Saved entries
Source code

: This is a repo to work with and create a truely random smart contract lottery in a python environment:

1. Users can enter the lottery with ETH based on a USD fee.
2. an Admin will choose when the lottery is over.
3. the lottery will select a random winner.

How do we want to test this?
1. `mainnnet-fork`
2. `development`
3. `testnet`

■ Your objective ■
Word for word, write out the data.

■ Solution for this exercise ■
Source code

: This is a repo to work with and create a truely random smart contract lottery in a python environment:

1. Users can enter the lottery with ETH based on a USD fee.
2. an Admin will choose when the lottery is over.
3. the lottery will select a random winner.

How do we want to test this?
1. `mainnnet-fork`
2. `development`
3. `testnet`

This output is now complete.